1978 Anayasası’nda bir yandan ulusun ve ülkenin bölünmezliği kabul edilirken, diğer yandan ‘milliyet’ ve ‘bölgelerin’ özerklik hakkı da tanınıyor. Sorun çözücü niteliğiyle bir ‘uzlaşma’ ürünü formül. Örneğin benzer bir düzenleme resmi dil konusunda mevcut; Anayasa’nın üçüncü maddesine göre Castilian dili (İspanyolca) resmi dil. Buna mukabil milliyetlerin dilleri ikinci resmi dil olarak kabul edilebiliyor. Tabii dillerinin öğretilmesi de bölgelerin kendi yetkilerinden. Bayrak konusunda da aynı ilke geçerli. Bölgelerin anayasası kabul edilen kurucu belgelerin adı, ‘statü’ ve bunlar Anayasa’ya uygun olmak zorunda. Bölgeler yasama yetkilerini ancak anayasa ile kendilerine tanınmış sınırlar içinde kullanılabilir. Özerk topluluk yasaları İspanyol Anayasa Mahkemesi’nin denetimine tâbi, ayrıca Madrid’in topluluklar üzerinde idari yargı başta olmak üzere farklı denetimler söz konusu. Nitekim kısa süre önce İspanya AYM, bağımsızlık konulu halkoylamasını iptal etti. Malum, Katalanlar halkoylamasında diretince Barselona’da polis baskınları yaşandı, Katalan bir bakan tutuklandı vs.

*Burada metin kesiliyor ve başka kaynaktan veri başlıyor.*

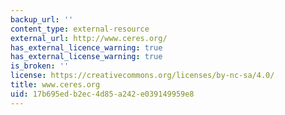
 ```yaml
---
backup_url: ''
content_type: external-resource
external_url: http://www.ceres.org/
has_external_licence_warning: true
has_external_license_warning: true
is_broken: ''
license: https://creativecommons.org/licenses/by-nc-sa/4.0/
title: www.ceres.org
uid: 17b695ed-b2ec-4d85-a242-e039149959e8
---
```

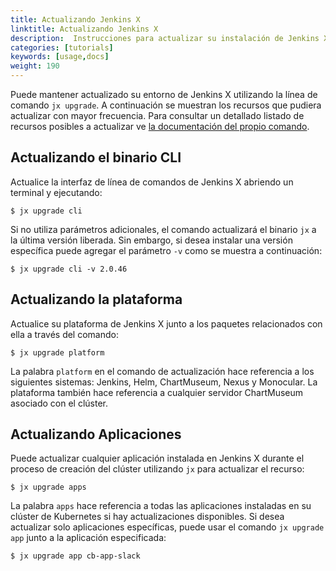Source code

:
 ```yaml
---
title: Actualizando Jenkins X
linktitle: Actualizando Jenkins X
description:  Instrucciones para actualizar su instalación de Jenkins X
categories: [tutorials]
keywords: [usage,docs]
weight: 190
---
```


Puede mantener actualizado su entorno de Jenkins X utilizando la línea de comando `jx upgrade`. A continuación se muestran los recursos que pudiera actualizar con mayor frecuencia. Para consultar un detallado listado de recursos posibles a actualizar ve [la documentación del propio comando](/commands/jx_upgrade/).

Actualizando el binario CLI
------------------------

Actualice la interfaz de línea de comandos de Jenkins X abriendo un terminal y ejecutando:

    $ jx upgrade cli

Si no utiliza parámetros adicionales, el comando actualizará el binario `jx` a la última versión liberada. Sin embargo, si desea instalar una versión específica puede agregar el parámetro `-v` como se muestra a continuación:

    $ jx upgrade cli -v 2.0.46

Actualizando la plataforma
----------------------

Actualice su plataforma de Jenkins X junto a los paquetes relacionados con ella a través del comando:

    $ jx upgrade platform

La palabra `platform` en el comando de actualización hace referencia a los siguientes sistemas: Jenkins, Helm, ChartMuseum, Nexus y Monocular. La plataforma también hace referencia a cualquier servidor ChartMuseum asociado con el clúster.

Actualizando Aplicaciones
--------------

Puede actualizar cualquier aplicación instalada en Jenkins X durante el proceso de creación del clúster utilizando `jx` para actualizar el recurso:

    $ jx upgrade apps

La palabra `apps` hace referencia a todas las aplicaciones instaladas en su clúster de Kubernetes si hay actualizaciones disponibles. Si desea actualizar solo aplicaciones específicas, puede usar el comando `jx upgrade app` junto a la aplicación especificada:

    $ jx upgrade app cb-app-slack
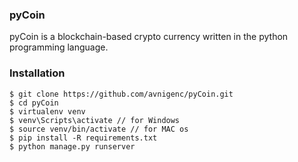 ### pyCoin
pyCoin is a blockchain-based crypto currency written in the python programming language.


### Installation
```
$ git clone https://github.com/avnigenc/pyCoin.git
$ cd pyCoin
$ virtualenv venv
$ venv\Scripts\activate // for Windows
$ source venv/bin/activate // for MAC os
$ pip install -R requirements.txt
$ python manage.py runserver
```
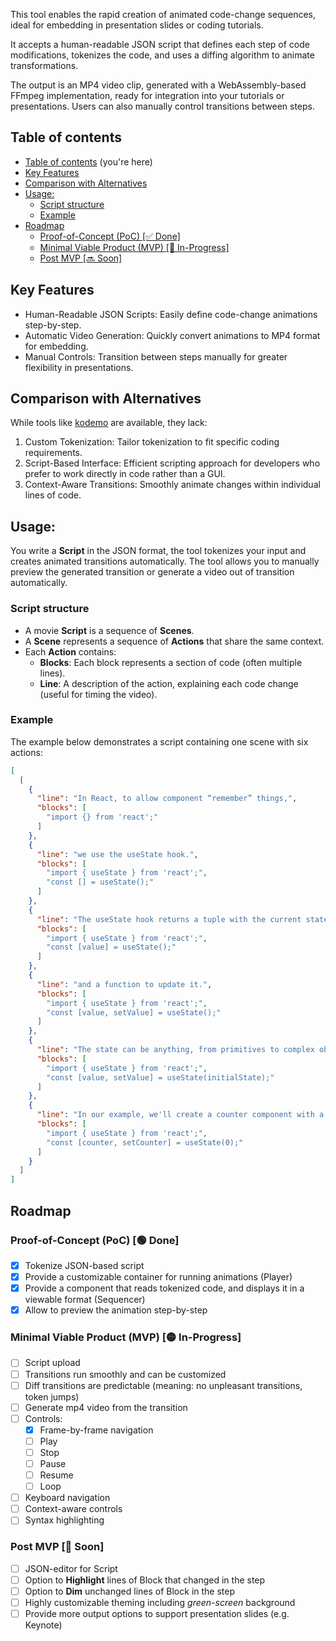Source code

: This tool enables the rapid creation of animated code-change sequences, ideal for embedding in presentation slides or coding tutorials.

It accepts a human-readable JSON script that defines each step of code modifications, tokenizes the code, and uses a diffing algorithm to animate transformations.

The output is an MP4 video clip, generated with a WebAssembly-based FFmpeg implementation, ready for integration into your tutorials or presentations. Users can also manually control transitions between steps.

## Table of contents

- [Table of contents](#table-of-contents) (you're here)
- [Key Features](#key-features)
- [Comparison with Alternatives](#comparison-with-alternatives)
- [Usage:](#usage)
  - [Script structure](#script-structure)
  - [Example](#example)
- [Roadmap](#roadmap)
  - [Proof-of-Concept (PoC) \[✅ Done\]](#proof-of-concept-poc--done)
  - [Minimal Viable Product (MVP) \[🚧 In-Progress\]](#minimal-viable-product-mvp--in-progress)
  - [Post MVP \[🔜 Soon\]](#post-mvp--soon)

## Key Features

- Human-Readable JSON Scripts: Easily define code-change animations step-by-step.
- Automatic Video Generation: Quickly convert animations to MP4 format for embedding.
- Manual Controls: Transition between steps manually for greater flexibility in presentations.

## Comparison with Alternatives

While tools like [kodemo](https://kodemo.com/) are available, they lack:

1. Custom Tokenization: Tailor tokenization to fit specific coding requirements.
2. Script-Based Interface: Efficient scripting approach for developers who prefer to work directly in code rather than a GUI.
3. Context-Aware Transitions: Smoothly animate changes within individual lines of code.

## Usage:

You write a **Script** in the JSON format, the tool tokenizes your input and creates animated transitions automatically. The tool allows you to manually preview the generated transition or generate a video out of transition automatically.

### Script structure

- A movie **Script** is a sequence of **Scenes**.
- A **Scene** represents a sequence of **Actions** that share the same context.
- Each **Action** contains:
  - **Blocks**: Each block represents a section of code (often multiple lines).
  - **Line**: A description of the action, explaining each code change (useful for timing the video).

### Example

The example below demonstrates a script containing one scene with six actions:

```JSON
[
  [
    {
      "line": "In React, to allow component “remember” things,",
      "blocks": [
        "import {} from 'react';"
      ]
    },
    {
      "line": "we use the useState hook.",
      "blocks": [
        "import { useState } from 'react';",
        "const [] = useState();"
      ]
    },
    {
      "line": "The useState hook returns a tuple with the current state value,",
      "blocks": [
        "import { useState } from 'react';",
        "const [value] = useState();"
      ]
    },
    {
      "line": "and a function to update it.",
      "blocks": [
        "import { useState } from 'react';",
        "const [value, setValue] = useState();"
      ]
    },
    {
      "line": "The state can be anything, from primitives to complex objects.",
      "blocks": [
        "import { useState } from 'react';",
        "const [value, setValue] = useState(initialState);"
      ]
    },
    {
      "line": "In our example, we'll create a counter component with a counter as the state value and setCounter as the function to update it.",
      "blocks": [
        "import { useState } from 'react';",
        "const [counter, setCounter] = useState(0);"
      ]
    }
  ]
]
```

## Roadmap

### Proof-of-Concept (PoC) [🟢 Done]

- [x] Tokenize JSON-based script
- [x] Provide a customizable container for running animations (Player)
- [x] Provide a component that reads tokenized code, and displays it in a viewable format (Sequencer)
- [x] Allow to preview the animation step-by-step

### Minimal Viable Product (MVP) [🟡 In-Progress]

- [ ] Script upload
- [ ] Transitions run smoothly and can be customized
- [ ] Diff transitions are predictable (meaning: no unpleasant transitions, token jumps)
- [ ] Generate mp4 video from the transition
- [ ] Controls:
  - [x] Frame-by-frame navigation
  - [ ] Play
  - [ ] Stop
  - [ ] Pause
  - [ ] Resume
  - [ ] Loop
- [ ] Keyboard navigation
- [ ] Context-aware controls
- [ ] Syntax highlighting

### Post MVP [🔴 Soon]

- [ ] JSON-editor for Script
- [ ] Option to **Highlight** lines of Block that changed in the step
- [ ] Option to **Dim** unchanged lines of Block in the step
- [ ] Highly customizable theming including *green-screen* background
- [ ] Provide more output options to support presentation slides (e.g. Keynote)
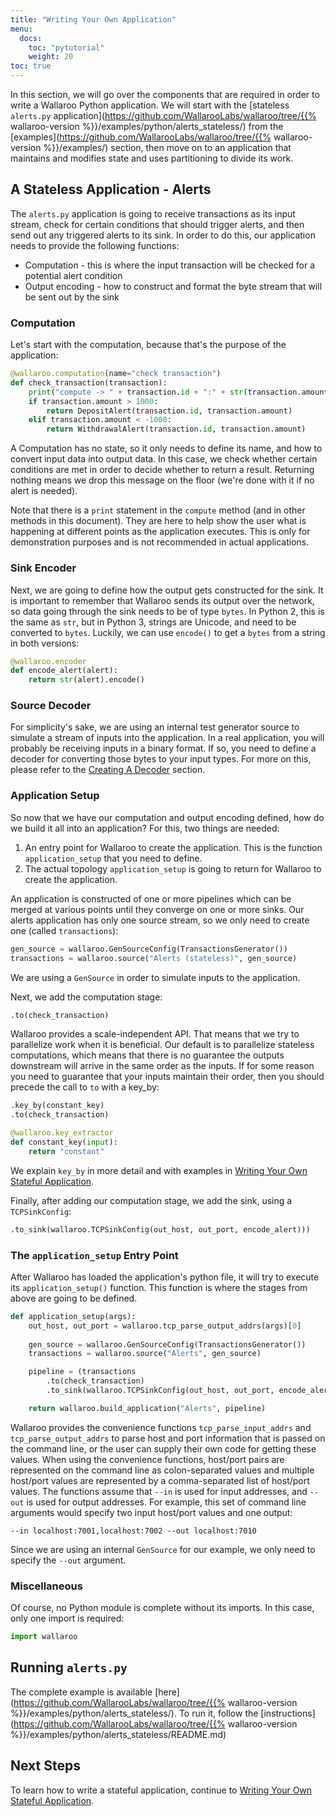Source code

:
```yaml
---
title: "Writing Your Own Application"
menu:
  docs:
    toc: "pytutorial"
    weight: 20
toc: true
---
```

In this section, we will go over the components that are required in order to write a Wallaroo Python application. We will start with the [stateless `alerts.py` application](https://github.com/WallarooLabs/wallaroo/tree/{{% wallaroo-version %}}/examples/python/alerts_stateless/) from the [examples](https://github.com/WallarooLabs/wallaroo/tree/{{% wallaroo-version %}}/examples/) section, then move on to an application that maintains and modifies state and uses partitioning to divide its work.

## A Stateless Application - Alerts

The `alerts.py` application is going to receive transactions as its input stream, check for certain conditions that should trigger alerts, and then send out any triggered alerts to its sink. In order to do this, our application needs to provide the following functions:

* Computation - this is where the input transaction will be checked for a potential alert condition
* Output encoding - how to construct and format the byte stream that will be sent out by the sink

### Computation

Let's start with the computation, because that's the purpose of the application:

```python
@wallaroo.computation(name="check transaction")
def check_transaction(transaction):
    print("compute -> " + transaction.id + ":" + str(transaction.amount))
    if transaction.amount > 1000:
        return DepositAlert(transaction.id, transaction.amount)
    elif transaction.amount < -1000:
        return WithdrawalAlert(transaction.id, transaction.amount)
```

A Computation has no state, so it only needs to define its name, and how to convert input data into output data. In this case, we check whether certain conditions are met in order to decide whether to return a result. Returning nothing means we drop this message on the floor (we're done with it if no alert is needed).

Note that there is a `print` statement in the `compute` method (and in other methods in this document). They are here to help show the user what is happening at different points as the application executes. This is only for demonstration purposes and is not recommended in actual applications.

### Sink Encoder

Next, we are going to define how the output gets constructed for the sink. It is important to remember that Wallaroo sends its output over the network, so data going through the sink needs to be of type `bytes`. In Python 2, this is the same as `str`, but in Python 3, strings are Unicode, and need to be converted to `bytes`. Luckily, we can use `encode()` to get a `bytes` from a string in both versions:

```python
@wallaroo.encoder
def encode_alert(alert):
    return str(alert).encode()
```

### Source Decoder

For simplicity's sake, we are using an internal test generator source to simulate a stream of inputs into the application. In a real application, you will probably be receiving inputs in a binary format. If so, you need to define a decoder for converting those bytes to your input types. For more on this, please refer to the [Creating A Decoder](/python-tutorial/tcp-decoders-and-encoders/#creating-a-decoder) section.

### Application Setup

So now that we have our computation and output encoding defined, how do we build it all into an application?
For this, two things are needed:
1. An entry point for Wallaroo to create the application. This is the function `application_setup` that you need to define.
2. The actual topology `application_setup` is going to return for Wallaroo to create the application.

An application is constructed of one or more pipelines which can be merged at various points until they converge on one or more sinks. Our alerts application has only one source stream, so we only need to create one (called `transactions`):

```python
gen_source = wallaroo.GenSourceConfig(TransactionsGenerator())
transactions = wallaroo.source("Alerts (stateless)", gen_source)
```

We are using a `GenSource` in order to simulate inputs to the application.

Next, we add the computation stage:

```python
.to(check_transaction)
```

Wallaroo provides a scale-independent API. That means that we try to parallelize work when it is beneficial. Our default is to parallelize stateless computations, which means that there is no guarantee the outputs downstream will arrive in the same order as the inputs. If for some reason you need to guarantee that your inputs maintain their order, then you should precede the call to `to` with a key_by:

```python
.key_by(constant_key)
.to(check_transaction)

@wallaroo.key_extractor
def constant_key(input):
    return "constant"
```

We explain `key_by` in more detail and with examples in [Writing Your Own Stateful Application](/python-tutorial/writing-your-own-stateful-application/). 

Finally, after adding our computation stage, we add the sink, using a `TCPSinkConfig`:

```python
.to_sink(wallaroo.TCPSinkConfig(out_host, out_port, encode_alert)))
```

### The `application_setup` Entry Point

After Wallaroo has loaded the application's python file, it will try to execute its `application_setup()` function. This function is where the stages from above are going to be defined.

```python
def application_setup(args):
    out_host, out_port = wallaroo.tcp_parse_output_addrs(args)[0]
    
    gen_source = wallaroo.GenSourceConfig(TransactionsGenerator())
    transactions = wallaroo.source("Alerts", gen_source)

    pipeline = (transactions
        .to(check_transaction)
        .to_sink(wallaroo.TCPSinkConfig(out_host, out_port, encode_alert)))

    return wallaroo.build_application("Alerts", pipeline)
```

Wallaroo provides the convenience functions `tcp_parse_input_addrs` and `tcp_parse_output_addrs` to parse host and port information that is passed on the command line, or the user can supply their own code for getting these values. When using the convenience functions, host/port pairs are represented on the command line as colon-separated values and multiple host/port values are represented by a comma-separated list of host/port values. The functions assume that `--in` is used for input addresses, and `--out` is used for output addresses. For example, this set of command line arguments would specify two input host/port values and one output:

```
--in localhost:7001,localhost:7002 --out localhost:7010
```

Since we are using an internal `GenSource` for our example, we only need to specify the `--out` argument.

### Miscellaneous

Of course, no Python module is complete without its imports. In this case, only one import is required:

```python
import wallaroo
```

## Running `alerts.py`

The complete example is available [here](https://github.com/WallarooLabs/wallaroo/tree/{{% wallaroo-version %}}/examples/python/alerts_stateless/). To run it, follow the [instructions](https://github.com/WallarooLabs/wallaroo/tree/{{% wallaroo-version %}}/examples/python/alerts_stateless/README.md)

## Next Steps

To learn how to write a stateful application, continue to [Writing Your Own Stateful Application](/python-tutorial/writing-your-own-stateful-application/).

İspanya, özellikle 2010 ekonomik krizi sonrasında misliyle yükselen Katalan bağımsızlık talebiyle yüz yüze. Bağımsızlık isteği öncesinde yüzde 20’nin altındayken, 2010 krizi sonrasında merkezi hükümetin Barselona’ya hak ettiği geri ödemeleri yapmamasıyla birlikte yüzde 50’lere vardı. Ancak hâlâ yüzde 50’lerden söz ediyoruz. Yani Katalanlar’ın yaklaşık yarısı, ‘Oturun oturduğunuz yerde, derdiniz nedir,’ der gibi. Bağımsızlık talebinin temelinde, her zaman bu açıklıkta dile getirilmese de vergi geri dönüşlerindeki konulardaki anlaşmazlıklar olduğu için, aslında diğer pek çok bölge vatandaşı Katalanlar’a tepkili ve onları ziyadesiyle kibirli buluyor. Dört yıl önce Barselona’da Pompeu Fabra Üniversitesi’nde bir dönem Katalan hükümetine danışmanlık yapmış olan Prof. Ferran Requejo ile söyleşi yapmıştım ve profesörün, güncel sorunları dönüp dolaşıp ekonomik gerekçelerle ilişkilendirdiğini fark etmiştim. Nitekim bugün de can yakıcı tartışmalardan biri bu. Katalan hükümet başkanı Casamajo Kral’a ve Anayasa’ya sadakat yeminini reddetmişti. Madrid bağımsızlık halkoylamasını engellemek için elinden geleni yapıyor. Unutmadan, oylamada ‘evet’ çıkarsa bağımsızlık ilan edilmiş olmayacak tabii, çünkü Başkent Madrid halkoylamasını tanımadı ve bölgelerin tek taraflı ayrılma hakkı yok. Ayrıca AB de bağımsız Katalanları üye yapmayacağını açıkladı. Kuşkusuz tüm bu gelişmeler, şimdilik!

İşte muhterem okuyucu, o güzelim şehir, şimdi de bu sorunlarla meşgul. Dur bakalım, neler olacak. Şunu ihmal etmemek gerek; olup biten her şey, Madrid’in son günlerdeki baskısı ve münasebetsiz yöntemlerle engelleme çabaları bir yana, olabildiğince uygar bir atmosferde cereyan ediyor.

Her hatırladığımda bir kez daha gülüyorum o şöhretli spor yazarının tepkisine. Türk tipi düşünce alışverişine!

‘Ne dersin abi, sence de iyi bir sisteme benzemiyor mu?